627.1
Reification: Reconstruction and Extension Of a Concept

Wednesday, July 16, 2014: 3:30 PM
Room: Booth 63
Oral Presentation
Michael J. THOMPSON , William Paterson University, Wayne, NJ
This paper will seek to reconstruct the concept of reification and extend it along three different social-theoretic lines. I argue that reification needs to be seen not simply as a the reduction of human relations to relations beyween things, but that it also constitutes a deep pathology in the capacity of individuals to conceive of the pathological nature of the social relations themselves. reification constitutes, on my reading, a cognitive defect wihin the thimnking subject and therefore as a pathology of epistemic, cognitive, and evaluative capacities of subjects. This renders them unable to perceive and understand the true nature of their social being and, as a result, they come to distort the social and material world of nature around them.
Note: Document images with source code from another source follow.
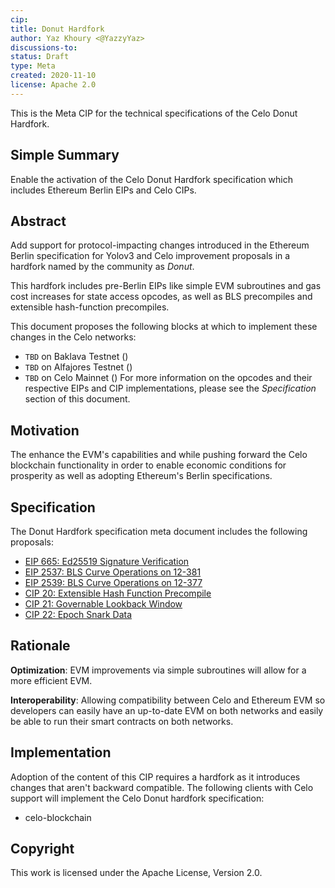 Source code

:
 ```yaml
---
cip: 
title: Donut Hardfork 
author: Yaz Khoury <@YazzyYaz> 
discussions-to:  
status: Draft
type: Meta 
created: 2020-11-10
license: Apache 2.0
---
```


This is the Meta CIP for the technical specifications of the Celo Donut Hardfork.

## Simple Summary

Enable the activation of the Celo Donut Hardfork specification which includes Ethereum Berlin EIPs and Celo CIPs.

## Abstract

Add support for protocol-impacting changes introduced in the Ethereum Berlin specification for Yolov3 and Celo improvement proposals in a hardfork
named by the community as _Donut_.

This hardfork includes pre-Berlin EIPs like simple EVM subroutines and gas cost increases for state access opcodes, as well as BLS precompiles and extensible hash-function precompiles.

This document proposes the following blocks at which to implement these changes in the Celo networks:
- `TBD` on Baklava Testnet ()
- `TBD` on Alfajores Testnet ()
- `TBD` on Celo Mainnet ()
For more information on the opcodes and their respective EIPs and CIP implementations, please see the _Specification_
section of this document.

## Motivation

The enhance the EVM's capabilities and while pushing forward the Celo blockchain functionality in order to enable economic conditions for prosperity as well as adopting Ethereum's Berlin specifications.

## Specification
The Donut Hardfork specification meta document includes the following proposals:
* [EIP 665: Ed25519 Signature Verification](https://eips.ethereum.org/EIPS/eip-665)
* [EIP 2537: BLS Curve Operations on 12-381](https://eips.ethereum.org/EIPS/eip-2537)
* [EIP 2539: BLS Curve Operations on 12-377](https://eips.ethereum.org/EIPS/eip-2539)
* [CIP 20: Extensible Hash Function Precompile](https://github.com/celo-org/celo-proposals/pull/44)
* [CIP 21: Governable Lookback Window](https://github.com/celo-org/celo-proposals/pull/48)
* [CIP 22: Epoch Snark Data](https://github.com/celo-org/celo-proposals/pull/67/files#diff-57a5e04aa05b40794aa8beb293d2b68c967dab4d7f625546baec17a8e5bb568b)

## Rationale

__Optimization__: EVM improvements via simple subroutines will allow for a more efficient EVM.

__Interoperability__: Allowing compatibility between Celo and Ethereum EVM so developers can easily have an up-to-date EVM on both networks and easily be able to run their smart contracts on both networks.


## Implementation

Adoption of the content of this CIP requires a hardfork as it introduces changes that aren't backward compatible. The following clients with Celo support will implement the Celo Donut hardfork specification:
- celo-blockchain

## Copyright

This work is licensed under the Apache License, Version 2.0.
The depth of reification therefore leads us to an explanatory model of why indivuduals are susceptible to accepting forms of social power and domination that do not serve common public ends. There is, I suggest, a social ontology that is barred from their world-view due to the defective nature of reified thought. I take this theory to move against contemporary forms of Critical Theory such as Habermas and Honneth to bring us back to the more radical impulse of the Critical Theory tradition through a reworking of reification.